Basically from then on, you had the urban-suburban TV shows with their loud voices, their canned laughtracks and their more liberal values dominating the airwaves.
“But maybe I’m misremembering.”
No you’re not. He was a whiney lib. Back then I saw it even before I knew what a whiney liberal was.
He grossed me out.
Barney Miller and WKRP In Cincinatti-both were great and pretty much the last of the shows worth watching...
I only will watch the first 3 seasons only.
I thought Batman was so bad it was good, i.e. funny.
James Garner? really??
Oh, man..for some reason always thought he was a down to earth
good guy in real life.
i remember when my town got the SA-LOOT on hee-haw...
long time gone
A few notes...
F Troop was an ABC show, not CBS. It was canceled two years before the rural purge.
Gunsmoke remained on the air through the 1975 season. It’s demise had more to do with the show reaching the end of its run; it had been on the air for 20 years, and at the time, was the longest-running series in network history.
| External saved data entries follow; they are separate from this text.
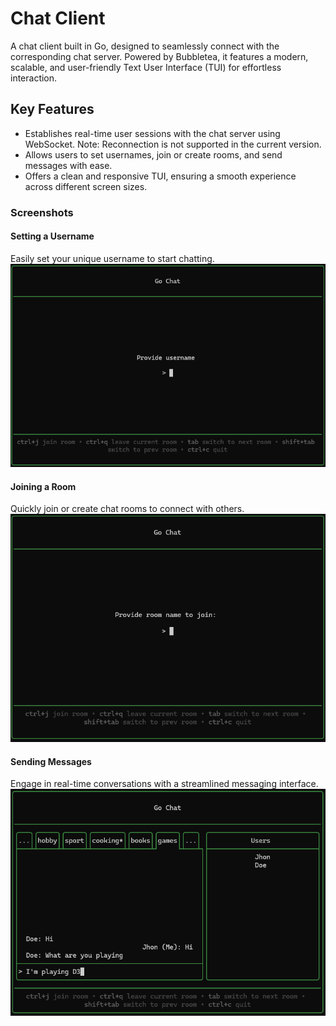 # Chat Client
A chat client built in Go, designed to seamlessly connect with the corresponding chat server. Powered by Bubbletea, it features a modern, scalable, and user-friendly Text User Interface (TUI) for effortless interaction.

## Key Features

- Establishes real-time user sessions with the chat server using WebSocket. Note: Reconnection is not supported in the current version.
- Allows users to set usernames, join or create rooms, and send messages with ease.
- Offers a clean and responsive TUI, ensuring a smooth experience across different screen sizes.

### Screenshots
#### Setting a Username
Easily set your unique username to start chatting.
![Setting username](images/set_username.png)

#### Joining a Room
Quickly join or create chat rooms to connect with others.
![Joining room](images/join_room.png)

#### Sending Messages
Engage in real-time conversations with a streamlined messaging interface.
![Chat messages](images/chat_messages.png)
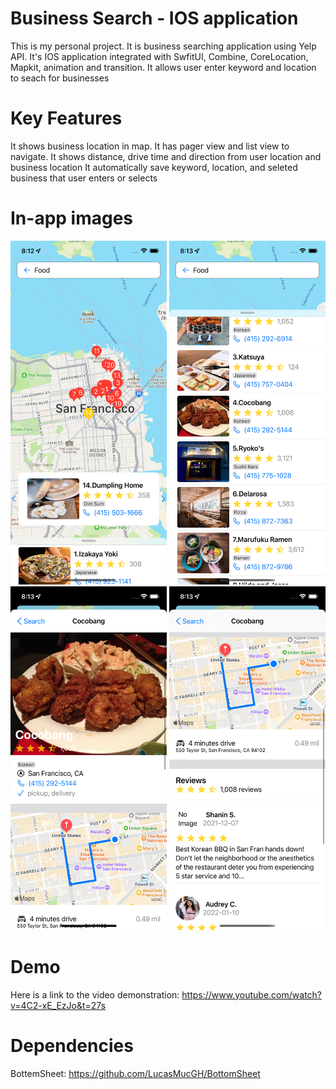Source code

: # Business Search - IOS application
This is my personal project. It is business searching application using Yelp API. It's IOS application integrated with SwfitUI, Combine, CoreLocation, Mapkit, animation and transition. It allows user enter keyword and location to seach for businesses

# Key Features
It shows business location in map.
It has pager view and list view to navigate.
It shows distance, drive time and direction from user location and business location
It automatically save keyword, location, and seleted business that user enters or selects

# In-app images
<img src = "https://github.com/LongSen19/BusinessSearch/blob/main/InAppImages/SimulatorScreenShot1.png" width="250" height="550">

<img src = "https://github.com/LongSen19/BusinessSearch/blob/main/InAppImages/SimulatorScreenShot2.png" width="250" height="550">

<img src = "https://github.com/LongSen19/BusinessSearch/blob/main/InAppImages/SimulatorScreenShot3.png" width="250" height="550">

<img src = "https://github.com/LongSen19/BusinessSearch/blob/main/InAppImages/SimulatorScreenShot4.png" width="250" height="550">

# Demo
Here is a link to the video demonstration: https://www.youtube.com/watch?v=4C2-xE_EzJo&t=27s

# Dependencies
BottemSheet: https://github.com/LucasMucGH/BottomSheet
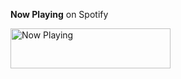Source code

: **Now Playing** on Spotify

<a href="https://now-playing-joshlmao.vercel.app/now-playing?open">
    <img src="https://now-playing-joshlmao.vercel.app/now-playing" width="256" height="64" alt="Now Playing">
</a>

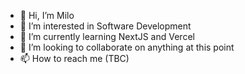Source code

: - 👋 Hi, I’m Milo
- 👀 I’m interested in Software Development
- 🌱 I’m currently learning NextJS and Vercel
- 💞️ I’m looking to collaborate on anything at this point
- 📫 How to reach me (TBC)

<!---
xmiggle/xmiggle is a ✨ special ✨ repository because its `README.md` (this file) appears on your GitHub profile.
You can click the Preview link to take a look at your changes.
--->
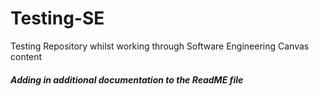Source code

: # Testing-SE
Testing Repository whilst working through Software Engineering Canvas content

##### Adding in additional documentation to the ReadME file
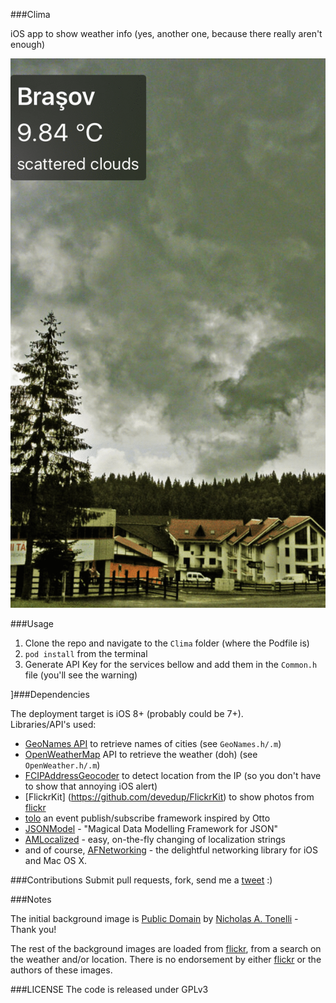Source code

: ###Clima 

iOS app to show weather info (yes, another one, because there really aren't enough)  

![Preview](preview.gif)

###Usage

1. Clone the repo and navigate to the `Clima` folder (where the Podfile is)  
2. `pod install` from the terminal  
3. Generate API Key for the services bellow and add them in the `Common.h` file (you'll see the warning)

]###Dependencies

The deployment target is iOS 8+ (probably could be 7+).  
Libraries/API's used:  
- [GeoNames API](http://geonames.org) to retrieve names of cities (see `GeoNames.h/.m`)  
- [OpenWeatherMap](http://openweathermap.org) API to retrieve the weather (doh) (see `OpenWeather.h/.m`)  
- [FCIPAddressGeocoder](https://github.com/fabiocaccamo/FCIPAddressGeocoder) to detect location from the IP (so you don't have to show that annoying iOS alert)  
- [FlickrKit] (https://github.com/devedup/FlickrKit) to show photos from [flickr](https://www.flickr.com)  
- [tolo](https://github.com/genzeb/tolo) an event publish/subscribe framework inspired by Otto  
- [JSONModel](https://github.com/icanzilb/JSONModel) - "Magical Data Modelling Framework for JSON" 
- [AMLocalized](https://github.com/tagyro/AMLocalizedString) - easy, on-the-fly changing of localization strings 
- and of course, [AFNetworking](https://github.com/AFNetworking/AFNetworking) - the delightful networking library for iOS and Mac OS X.

###Contributions
Submit pull requests, fork, send me a [tweet](https://twitter.com/andreistoleru) :)

###Notes

The initial background image is [Public  Domain](https://creativecommons.org/publicdomain/zero/1.0/) by [Nicholas A. Tonelli](https://www.flickr.com/photos/nicholas_t/) - Thank you!

The rest of the background images are loaded from [flickr](https://www.flickr.com), from a search on the weather and/or location. There is no endorsement by either [flickr](https://www.flickr.com) or the authors of these images.


###LICENSE
The code is released under GPLv3
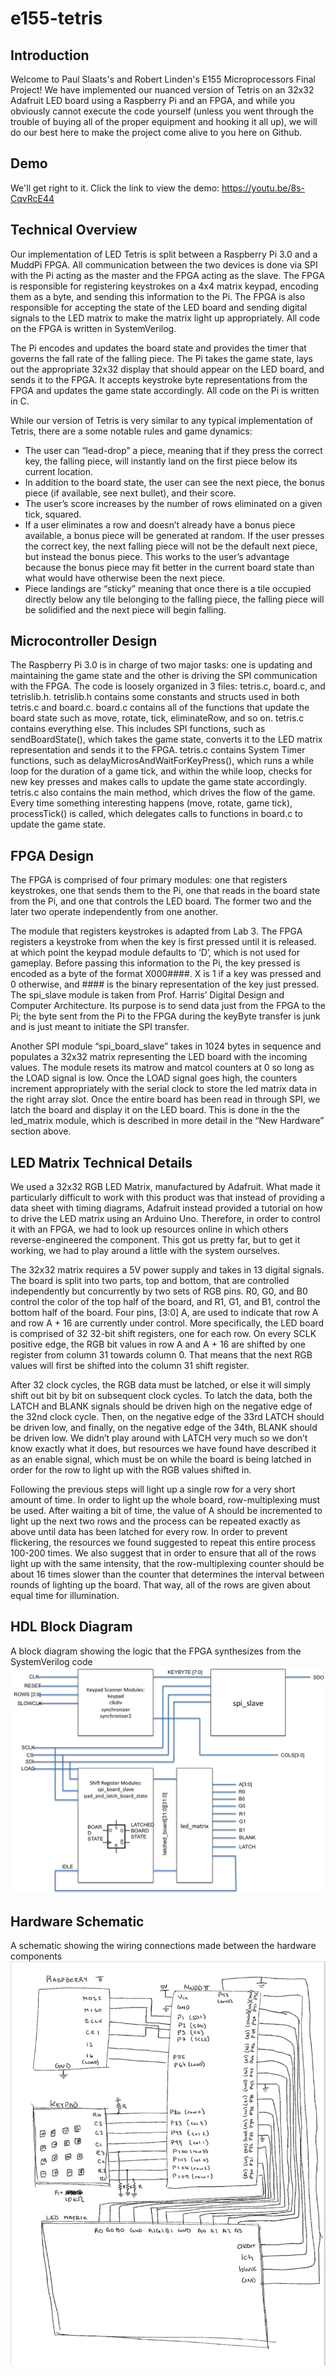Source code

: # e155-tetris

## Introduction
Welcome to Paul Slaats's and Robert Linden's E155 Microprocessors Final Project! We have implemented our nuanced version of Tetris on an 32x32 Adafruit LED board using a Raspberry Pi and an FPGA, and while you obviously cannot execute the code yourself (unless you went through the trouble of buying all of the proper equipment and hooking it all up), we will do our best here to make the project come alive to you here on Github.

## Demo
We'll get right to it. Click the link to view the demo: https://youtu.be/8s-CqvRcE44

## Technical Overview
Our implementation of LED Tetris is split between a Raspberry Pi 3.0 and a MuddPi FPGA. All communication between the two devices is done via SPI with the Pi acting as the master and the FPGA acting as the slave. The FPGA is responsible for registering keystrokes on a 4x4 matrix keypad, encoding them as a byte, and sending this information to the Pi. The FPGA is also responsible for accepting the state of the LED board and sending digital signals to the LED matrix to make the matrix light up appropriately. All code on the FPGA is written in SystemVerilog.

The Pi encodes and updates the board state and provides the timer that governs the fall rate of the falling piece. The Pi takes the game state, lays out the appropriate 32x32 display that should appear on the LED board, and sends it to the FPGA. It accepts keystroke byte representations from the FPGA and updates the game state accordingly. All code on the Pi is written in C.

While our version of Tetris is very similar to any typical implementation of Tetris, there are a some notable rules and game dynamics:
  * The user can “lead-drop” a piece, meaning that if they press the correct key, the falling piece, will instantly land on the first piece below its current location.
  * In addition to the board state, the user can see the next piece, the bonus piece (if available, see next bullet), and their score.
  * The user’s score increases by the number of rows eliminated on a given tick, squared.
  * If a user eliminates a row and doesn’t already have a bonus piece available, a bonus piece will be generated at random. If the user presses the correct key, the next falling piece will not be the default next piece, but instead the bonus piece. This works to the user’s advantage because the bonus piece may fit better in the current board state than what would have otherwise been the next piece.
  * Piece landings are “sticky” meaning that once there is a tile occupied directly below any tile belonging to the falling piece, the falling piece will be solidified and the next piece will begin falling.

## Microcontroller Design
The Raspberry Pi 3.0 is in charge of two major tasks: one is updating and maintaining the game state and the other is driving the SPI communication with the FPGA. The code is loosely organized in 3 files: tetris.c, board.c, and tetrislib.h. tetrislib.h contains some constants and structs used in both tetris.c and board.c. board.c contains all of the functions that update the board state such as move, rotate, tick, eliminateRow, and so on. tetris.c contains everything else. This includes SPI functions, such as sendBoardState(), which takes the game state, converts it to the LED matrix representation and sends it to the FPGA. tetris.c contains System Timer functions, such as delayMicrosAndWaitForKeyPress(), which runs a while loop for the duration of a game tick, and within the while loop, checks for new key presses and makes calls to update the game state accordingly. tetris.c also contains the main method, which drives the flow of the game. Every time something interesting happens (move, rotate, game tick), processTick() is called, which delegates calls to functions in board.c to update the game state.

## FPGA Design
The FPGA is comprised of four primary modules: one that registers keystrokes, one that sends them to the Pi, one that reads in the board state from the Pi, and one that controls the LED board. The former two and the later two operate independently from one another. 

The module that registers keystrokes is adapted from Lab 3. The FPGA registers a keystroke from when the key is first pressed until it is released. at which point the keypad module defaults to ‘D’, which is not used for gameplay. Before passing this information to the Pi, the key pressed is encoded as a byte of the format X000####. X is 1 if a key was pressed and 0 otherwise, and #### is the binary representation of the key just pressed.  The spi_slave module is taken from Prof. Harris’ Digital Design and Computer Architecture. Its purpose is to send data just from the FPGA to the Pi; the byte sent from the Pi to the FPGA during the keyByte transfer is junk and is just meant to initiate the SPI transfer.

Another SPI module “spi_board_slave” takes in 1024 bytes in sequence and populates a 32x32 matrix representing the LED board with the incoming values. The module resets its matrow and matcol counters at 0 so long as the LOAD signal is low. Once the LOAD signal goes high, the counters increment appropriately with the serial clock to store the led matrix data in the right array slot. Once the entire board has been read in through SPI, we latch the board and display it on the LED board. This is done in the the led_matrix module, which is described in more detail in the “New Hardware” section above.


## LED Matrix Technical Details
We used a 32x32 RGB LED Matrix, manufactured by Adafruit. What made it particularly difficult to work with this product was that instead of providing a data sheet with timing diagrams, Adafruit instead provided a tutorial on how to drive the LED matrix using an Arduino Uno. Therefore, in order to control it with an FPGA, we had to look up resources online in which others reverse-engineered the component. This got us pretty far, but to get it working, we had to play around a little with the system ourselves.

The 32x32 matrix requires a 5V power supply and takes in 13 digital signals. The board is split into two parts, top and bottom, that are controlled independently but concurrently by two sets of RGB pins. R0, G0, and B0 control the color of the top half of the board, and R1, G1, and B1, control the bottom half of the board. Four pins, [3:0] A, are used to indicate that row A and row A + 16 are currently under control. More specifically, the LED board is comprised of 32 32-bit shift registers, one for each row. On every SCLK positive edge, the RGB bit values in row A and A + 16 are shifted by one register from column 31 towards column 0. That means that the next RGB values will first be shifted into the column 31 shift register.

After 32 clock cycles, the RGB data must be latched, or else it will simply shift out bit by bit on subsequent clock cycles. To latch the data, both the LATCH and BLANK signals should be driven high on the negative edge of the 32nd clock cycle. Then, on the negative edge of the 33rd LATCH should be driven low, and finally, on the negative edge of the 34th, BLANK should be driven low. We didn’t play around with LATCH very much so we don’t know exactly what it does, but resources we have found have described it as an enable signal, which must be on while the board is being latched in order for the row to light up with the RGB values shifted in.

Following the previous steps will light up a single row for a very short amount of time. In order to light up the whole board, row-multiplexing must be used. After waiting a bit of time, the value of A should be incremented to light up the next two rows and the process can be repeated exactly as above until data has been latched for every row. In order to prevent flickering, the resources we found suggested to repeat this entire process 100-200 times. We also suggest that in order to ensure that all of the rows light up with the same intensity, that the row-multiplexing counter should be about 16 times slower than the counter that determines the interval between rounds of lighting up the board. That way, all of the rows are given about equal time for illumination.

## HDL Block Diagram
A block diagram showing the logic that the FPGA synthesizes from the SystemVerilog code
![Block Diagram](/readme_resources/block_diagram.png?raw=true "Block Diagram")

## Hardware Schematic
A schematic showing the wiring connections made between the hardware components
![Hardware Schematic](/readme_resources/schematic.png?raw=true "Hardware Schematic")

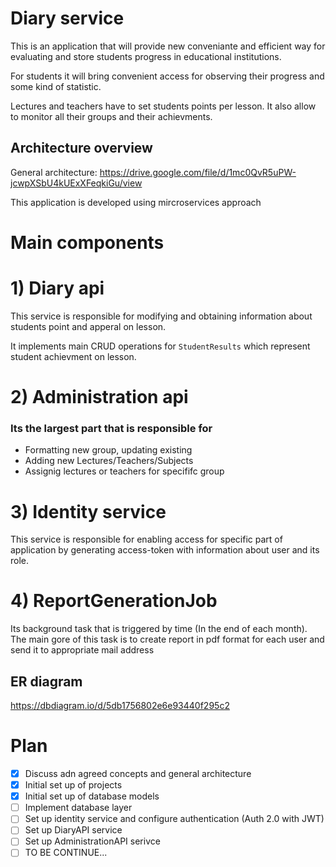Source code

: # Diary service

This is an application that will provide new conveniante and efficient way for evaluating and store students progress in educational institutions.

For students it will bring convenient access for observing their progress and some kind of statistic.

Lectures and teachers have to set students points per lesson. It also allow to monitor all their groups and their achievments.

## Architecture overview

General architecture: https://drive.google.com/file/d/1mc0QvR5uPW-jcwpXSbU4kUExXFeqkiGu/view

This application is developed using mircroservices approach

# Main components

# 1) Diary api

This service is responsible for modifying and obtaining information about students point and apperal on lesson.

It implements main CRUD operations for `StudentResults` which represent student achievment on lesson.

# 2) Administration api

### Its the largest part that is responsible for
- Formatting new group, updating existing
- Adding new Lectures/Teachers/Subjects
- Assignig lectures or teachers for specififc group

# 3) Identity service

This service is responsible for enabling access for specific part of application by generating access-token with information about user and its role.

# 4) ReportGenerationJob

Its background task that is triggered by time (In the end of each month).
The main gore of this task is to create report in pdf format for each user and send it to appropriate mail address


## ER diagram

https://dbdiagram.io/d/5db1756802e6e93440f295c2


# Plan

- [x] Discuss adn agreed concepts and general architecture
- [x] Initial set up of projects
- [x] Initial set up of database models
- [ ] Implement database layer
- [ ] Set up identity service and configure authentication (Auth 2.0 with JWT)
- [ ] Set up DiaryAPI service
- [ ] Set up AdministrationAPI serivce
- [ ] TO BE CONTINUE...
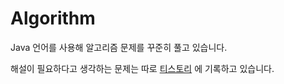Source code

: # Algorithm

Java 언어를 사용해 알고리즘 문제를 꾸준히 풀고 있습니다.


해설이 필요하다고 생각하는 문제는 따로 [티스토리](https://chaco02.tistory.com/) 에 기록하고 있습니다.
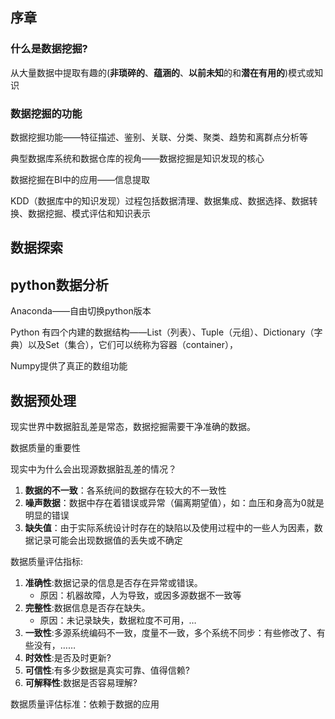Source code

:## 序章

### 什么是数据挖掘?

从大量数据中提取有趣的(**非琐碎的**、**蕴涵的**、**以前未知**的和**潜在有用的**)模式或知识

### 数据挖掘的功能

数据挖掘功能——特征描述、鉴别、关联、分类、聚类、趋势和离群点分析等

典型数据库系统和数据仓库的视角——数据挖掘是知识发现的核心

数据挖掘在BI中的应用——信息提取

KDD（数据库中的知识发现）过程包括数据清理、数据集成、数据选择、数据转换、数据挖掘、模式评估和知识表示

## 数据探索

## python数据分析


Anaconda——自由切换python版本


Python 有四个内建的数据结构——List（列表）、Tuple（元组）、Dictionary（字典）以及Set（集合），它们可以统称为容器（container），

Numpy提供了真正的数组功能

## 数据预处理

现实世界中数据脏乱差是常态，数据挖掘需要干净准确的数据。

数据质量的重要性

现实中为什么会出现源数据脏乱差的情况？
1. **数据的不一致**：各系统间的数据存在较大的不一致性
2. **噪声数据**：数据中存在着错误或异常（偏离期望值），如：血压和身高为0就是明显的错误
3. **缺失值**：由于实际系统设计时存在的缺陷以及使用过程中的一些人为因素，数据记录可能会出现数据值的丢失或不确定

数据质量评估指标:

1. **准确性**:数据记录的信息是否存在异常或错误。
	- 原因：机器故障，人为导致，或因多源数据不一致等
2. **完整性**:数据信息是否存在缺失。
	- 原因：未记录缺失，数据粒度不可用，…
3. **一致性**:多源系统编码不一致，度量不一致，多个系统不同步：有些修改了、有些没有，……
4. **时效性**:是否及时更新?
5. **可信性**:有多少数据是真实可靠、值得信赖?
6. **可解释性**:数据是否容易理解?

数据质量评估标准：依赖于数据的应用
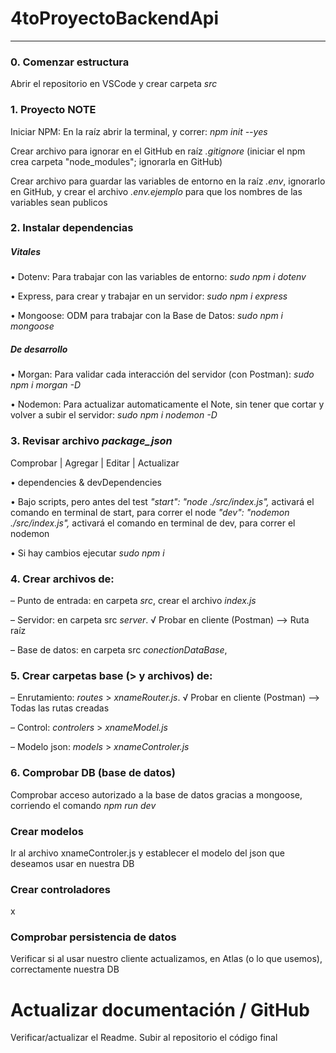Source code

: # 4toProyectoBackendApi

---

### 0. Comenzar estructura

Abrir el repositorio en VSCode
y crear carpeta _src_

### 1. Proyecto NOTE

Iniciar NPM: En la raíz abrir la terminal, y correr: _npm init --yes_

Crear archivo para ignorar en el GitHub en raíz _.gitignore_ (iniciar el npm crea carpeta "node_modules"; ignorarla en GitHub)

Crear archivo para guardar las variables de entorno en la raíz _.env_, ignorarlo en GitHub, y crear el archivo _.env.ejemplo_ para que los nombres de las variables sean publicos

### 2. Instalar dependencias

##### Vitales

• Dotenv: Para trabajar con las variables de entorno: _sudo npm i dotenv_

• Express, para crear y trabajar en un servidor: _sudo npm i express_

• Mongoose: ODM para trabajar con la Base de Datos: _sudo npm i mongoose_

##### De desarrollo

• Morgan: Para validar cada interacción del servidor (con Postman): _sudo npm i morgan -D_

• Nodemon: Para actualizar automaticamente el Note, sin tener que cortar y volver a subir el servidor: _sudo npm i nodemon -D_

### 3. Revisar archivo _package_json_

Comprobar | Agregar | Editar | Actualizar

• dependencies & devDependencies

• Bajo scripts, pero antes del test
_"start": "node ./src/index.js",_ activará el comando en terminal de start, para correr el node
_"dev": "nodemon ./src/index.js",_ activará el comando en terminal de dev, para correr el nodemon

• Si hay cambios ejecutar _sudo npm i_

### 4. Crear archivos de:

– Punto de entrada: en carpeta _src_, crear el archivo _index.js_

– Servidor: en carpeta src _server_. √ Probar en cliente (Postman) –> Ruta raíz

– Base de datos: en carpeta src _conectionDataBase_,

### 5. Crear carpetas base (> y archivos) de:

– Enrutamiento: _routes_ > _xnameRouter.js_. √ Probar en cliente (Postman) –> Todas las rutas creadas

– Control: _controlers_ > _xnameModel.js_

– Modelo json: _models_ > _xnameControler.js_

### 6. Comprobar DB (base de datos)

Comprobar acceso autorizado a la base de datos gracias a mongoose, corriendo el comando _npm run dev_

### Crear modelos

Ir al archivo xnameControler.js y establecer el modelo del json que deseamos usar en nuestra DB

### Crear controladores

x

### Comprobar persistencia de datos

Verificar si al usar nuestro cliente actualizamos, en Atlas (o lo que usemos), correctamente nuestra DB

# Actualizar documentación / GitHub

Verificar/actualizar el Readme. Subir al repositorio el código final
BTW, Gunsmoke was saved from cancelation by CBS Chairman William S. Paley a decade earlier; Paley, the epitome of urban sophistication, intervened when then-network president James Aubrey announced plans to end the show. Aubrey didn’t last much longer at CBS.
Andy Griffith left the air at the end of the 1968 season. The show’s star and namesake wanted to take another shot at the movies (terrible career move); Griffith had planned to end the series in 1965; it took a new salary of $1 million a year to keep Andy on the show (and he was a majority owner of the program as well). That’s why Don Knotts left the show; all indicators suggested the program was coming to an end and Universal offered him a lucrative movie deal. Knotts took some of the show’s best writers with him, one reason “Griffith” declined in quality over its last three seasons.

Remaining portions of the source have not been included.